The grand adventure of parenting includes several changes along the journey.
Kids experience incremental changes throughout childhood as they move from dependence to independence. Babies grow up and become preschoolers who transition into elementary school, then middle school, and on to high school.
Supporting children through these transitions is key to their physical, emotional and mental health and well-being. Parents need support, too. Keep these ideas in your parenting toolkit as you build a strong foundation for your relationship with your child through all their ages and stages.
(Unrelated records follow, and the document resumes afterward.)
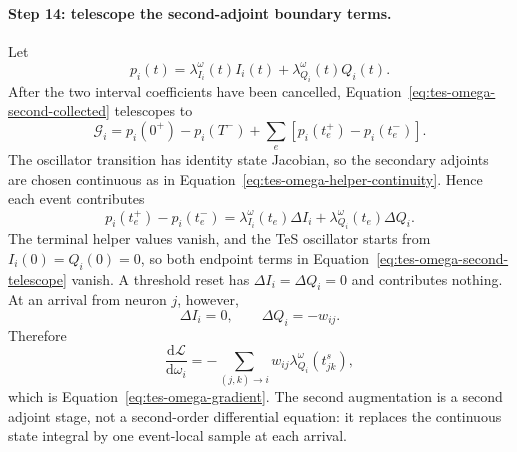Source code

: \paragraph{Step 14: telescope the second-adjoint boundary terms.}
Let
\begin{equation}
    p_i(t)=\lambda_{I_i}^{\omega}(t)I_i(t)
           +\lambda_{Q_i}^{\omega}(t)Q_i(t).
\end{equation}
After the two interval coefficients have been cancelled,
Equation~\eqref{eq:tes-omega-second-collected} telescopes to
\begin{equation}
    \mathcal G_i
      =p_i(0^+)-p_i(T^-)
       +\sum_e\left[p_i(t_e^+)-p_i(t_e^-)\right].
    \label{eq:tes-omega-second-telescope}
\end{equation}
The oscillator transition has identity state Jacobian, so the secondary
adjoints are chosen continuous as in
Equation~\eqref{eq:tes-omega-helper-continuity}. Hence each event contributes
\begin{equation}
    p_i(t_e^+)-p_i(t_e^-)
      =\lambda_{I_i}^{\omega}(t_e)\Delta I_i
       +\lambda_{Q_i}^{\omega}(t_e)\Delta Q_i.
    \label{eq:tes-omega-second-event-term}
\end{equation}
The terminal helper values vanish, and the TeS oscillator starts from
$I_i(0)=Q_i(0)=0$, so both endpoint terms in
Equation~\eqref{eq:tes-omega-second-telescope} vanish. A threshold reset has
$\Delta I_i=\Delta Q_i=0$ and contributes nothing. At an arrival from
neuron $j$, however,
\begin{equation}
    \Delta I_i=0,
    \qquad
    \Delta Q_i=-w_{ij}.
\end{equation}
Therefore
\begin{equation}
    \frac{\mathrm d\mathcal L}{\mathrm d\omega_i}
      =-\sum_{(j,k)\to i}
        w_{ij}\lambda_{Q_i}^{\omega}(t^s_{jk}),
    \label{eq:tes-omega-gradient-derived}
\end{equation}
which is Equation~\eqref{eq:tes-omega-gradient}. The second augmentation is a
second adjoint stage, not a second-order differential equation: it replaces
the continuous state integral by one event-local sample at each arrival.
Baby to Toddler to Preschool
The first transitions may feel the hardest without any comparison. The first time you drop off your little one at a childcare provider, or when they start a new “big kid” class at daycare or preschool, can squeeze your heart. Allow yourself space to feel your feelings, knowing your child is in good hands. Distraction and redirection can help little ones move through their own feelings about the transition. In no time it will just be another part of the routine.
Moving from infant-in-arms to chasing after a toddler or preschooler requires your parenting strategy to shift from the baby being physically close to removing hazards and keeping things as safe as possible for perpetually-in-motion little ones.
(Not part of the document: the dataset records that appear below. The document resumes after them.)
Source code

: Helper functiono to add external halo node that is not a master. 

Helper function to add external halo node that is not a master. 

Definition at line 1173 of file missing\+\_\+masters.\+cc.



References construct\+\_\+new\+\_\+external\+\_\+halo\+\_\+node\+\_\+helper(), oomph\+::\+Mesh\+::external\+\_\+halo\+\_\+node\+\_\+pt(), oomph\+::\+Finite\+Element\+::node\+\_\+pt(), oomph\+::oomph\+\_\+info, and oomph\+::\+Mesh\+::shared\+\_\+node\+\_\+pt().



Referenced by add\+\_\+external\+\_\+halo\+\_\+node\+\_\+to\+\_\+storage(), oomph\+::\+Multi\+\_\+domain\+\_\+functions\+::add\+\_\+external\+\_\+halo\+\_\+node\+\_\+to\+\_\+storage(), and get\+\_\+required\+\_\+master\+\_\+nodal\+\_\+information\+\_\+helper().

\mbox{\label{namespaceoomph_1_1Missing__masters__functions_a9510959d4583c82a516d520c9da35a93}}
Kindergarten, Here We Come
Middle childhood to adolescence is marked by where a child is in school. Going to Kindergarten is a rite of passage. The transition can be scary and exciting at the same time. Reading children’s books or watching TV episodes together that touch on the theme of going to school for the first time can be invaluable and help start the conversation.
Elementary to Middle to High School
During this time of kid-to-tween-to-teen, peers become much more important to children. Finding social independence and personal identity separate from their parents is a natural part of this phase of growth and development.
Each new grade is an opportunity for transition—celebrations and saying goodbye. The bigger leaps to middle and high school may require more thoughtfulness for parents and students. Make space—for you and your child—to mourn or grieve the loss of childhood and the changes that are happening. Also, make space to look forward to and recognize all the wonderful parts of growing up.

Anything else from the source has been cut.